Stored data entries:
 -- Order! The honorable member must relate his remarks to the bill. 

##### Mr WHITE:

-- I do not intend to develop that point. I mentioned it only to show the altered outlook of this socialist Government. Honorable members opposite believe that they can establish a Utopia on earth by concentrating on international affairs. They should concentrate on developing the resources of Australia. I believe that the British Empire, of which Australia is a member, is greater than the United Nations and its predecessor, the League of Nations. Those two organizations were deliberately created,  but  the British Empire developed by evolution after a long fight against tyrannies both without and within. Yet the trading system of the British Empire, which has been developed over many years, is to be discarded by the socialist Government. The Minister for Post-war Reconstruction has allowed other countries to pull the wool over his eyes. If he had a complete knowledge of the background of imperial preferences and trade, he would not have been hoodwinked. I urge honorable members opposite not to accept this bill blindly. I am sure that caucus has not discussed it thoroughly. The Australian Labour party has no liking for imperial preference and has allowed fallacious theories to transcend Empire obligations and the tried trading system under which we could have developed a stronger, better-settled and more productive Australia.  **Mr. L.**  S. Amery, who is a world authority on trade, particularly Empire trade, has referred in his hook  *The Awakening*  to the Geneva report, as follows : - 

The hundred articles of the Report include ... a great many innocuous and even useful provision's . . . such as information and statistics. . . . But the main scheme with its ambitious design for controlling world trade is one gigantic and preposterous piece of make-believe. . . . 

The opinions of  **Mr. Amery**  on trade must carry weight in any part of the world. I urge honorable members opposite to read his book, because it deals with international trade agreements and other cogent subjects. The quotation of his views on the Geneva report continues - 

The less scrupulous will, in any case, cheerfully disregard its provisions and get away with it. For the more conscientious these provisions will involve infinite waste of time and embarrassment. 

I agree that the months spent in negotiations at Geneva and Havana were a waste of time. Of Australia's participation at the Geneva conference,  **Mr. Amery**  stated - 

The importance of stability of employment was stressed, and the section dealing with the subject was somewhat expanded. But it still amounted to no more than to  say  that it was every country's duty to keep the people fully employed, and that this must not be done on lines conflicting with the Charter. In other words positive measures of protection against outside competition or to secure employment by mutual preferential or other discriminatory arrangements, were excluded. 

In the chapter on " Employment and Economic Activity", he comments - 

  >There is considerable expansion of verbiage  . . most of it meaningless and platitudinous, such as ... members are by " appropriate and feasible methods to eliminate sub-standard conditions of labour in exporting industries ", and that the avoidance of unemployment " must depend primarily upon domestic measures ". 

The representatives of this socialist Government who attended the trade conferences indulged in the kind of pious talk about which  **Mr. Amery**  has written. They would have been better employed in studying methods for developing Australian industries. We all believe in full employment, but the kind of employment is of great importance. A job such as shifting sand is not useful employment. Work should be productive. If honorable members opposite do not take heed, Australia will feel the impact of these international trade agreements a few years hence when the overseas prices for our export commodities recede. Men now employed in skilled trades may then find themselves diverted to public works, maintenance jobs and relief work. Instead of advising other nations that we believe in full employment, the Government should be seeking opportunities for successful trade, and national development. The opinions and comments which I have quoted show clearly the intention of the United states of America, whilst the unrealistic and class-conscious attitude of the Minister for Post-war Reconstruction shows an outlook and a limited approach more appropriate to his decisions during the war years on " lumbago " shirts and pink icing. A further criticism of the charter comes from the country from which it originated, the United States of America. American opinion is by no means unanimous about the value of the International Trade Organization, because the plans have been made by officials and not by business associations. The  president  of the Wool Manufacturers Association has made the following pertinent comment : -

TASK OBJECTIVE: Each of the records should be written out precisely as given.

RESULT OF THE EXERCISE:
 -- Order! The honorable member must relate his remarks to the bill. 

##### Mr WHITE:

-- I do not intend to develop that point. I mentioned it only to show the altered outlook of this socialist Government. Honorable members opposite believe that they can establish a Utopia on earth by concentrating on international affairs. They should concentrate on developing the resources of Australia. I believe that the British Empire, of which Australia is a member, is greater than the United Nations and its predecessor, the League of Nations. Those two organizations were deliberately created,  but  the British Empire developed by evolution after a long fight against tyrannies both without and within. Yet the trading system of the British Empire, which has been developed over many years, is to be discarded by the socialist Government. The Minister for Post-war Reconstruction has allowed other countries to pull the wool over his eyes. If he had a complete knowledge of the background of imperial preferences and trade, he would not have been hoodwinked. I urge honorable members opposite not to accept this bill blindly. I am sure that caucus has not discussed it thoroughly. The Australian Labour party has no liking for imperial preference and has allowed fallacious theories to transcend Empire obligations and the tried trading system under which we could have developed a stronger, better-settled and more productive Australia.  **Mr. L.**  S. Amery, who is a world authority on trade, particularly Empire trade, has referred in his hook  *The Awakening*  to the Geneva report, as follows : - 

The hundred articles of the Report include ... a great many innocuous and even useful provision's . . . such as information and statistics. . . . But the main scheme with its ambitious design for controlling world trade is one gigantic and preposterous piece of make-believe. . . . 

The opinions of  **Mr. Amery**  on trade must carry weight in any part of the world. I urge honorable members opposite to read his book, because it deals with international trade agreements and other cogent subjects. The quotation of his views on the Geneva report continues - 

The less scrupulous will, in any case, cheerfully disregard its provisions and get away with it. For the more conscientious these provisions will involve infinite waste of time and embarrassment. 

I agree that the months spent in negotiations at Geneva and Havana were a waste of time. Of Australia's participation at the Geneva conference,  **Mr. Amery**  stated - 

The importance of stability of employment was stressed, and the section dealing with the subject was somewhat expanded. But it still amounted to no more than to  say  that it was every country's duty to keep the people fully employed, and that this must not be done on lines conflicting with the Charter. In other words positive measures of protection against outside competition or to secure employment by mutual preferential or other discriminatory arrangements, were excluded. 

In the chapter on " Employment and Economic Activity", he comments - 

  >There is considerable expansion of verbiage  . . most of it meaningless and platitudinous, such as ... members are by " appropriate and feasible methods to eliminate sub-standard conditions of labour in exporting industries ", and that the avoidance of unemployment " must depend primarily upon domestic measures ". 

The representatives of this socialist Government who attended the trade conferences indulged in the kind of pious talk about which  **Mr. Amery**  has written. They would have been better employed in studying methods for developing Australian industries. We all believe in full employment, but the kind of employment is of great importance. A job such as shifting sand is not useful employment. Work should be productive. If honorable members opposite do not take heed, Australia will feel the impact of these international trade agreements a few years hence when the overseas prices for our export commodities recede. Men now employed in skilled trades may then find themselves diverted to public works, maintenance jobs and relief work. Instead of advising other nations that we believe in full employment, the Government should be seeking opportunities for successful trade, and national development. The opinions and comments which I have quoted show clearly the intention of the United states of America, whilst the unrealistic and class-conscious attitude of the Minister for Post-war Reconstruction shows an outlook and a limited approach more appropriate to his decisions during the war years on " lumbago " shirts and pink icing. A further criticism of the charter comes from the country from which it originated, the United States of America. American opinion is by no means unanimous about the value of the International Trade Organization, because the plans have been made by officials and not by business associations. The  president  of the Wool Manufacturers Association has made the following pertinent comment : -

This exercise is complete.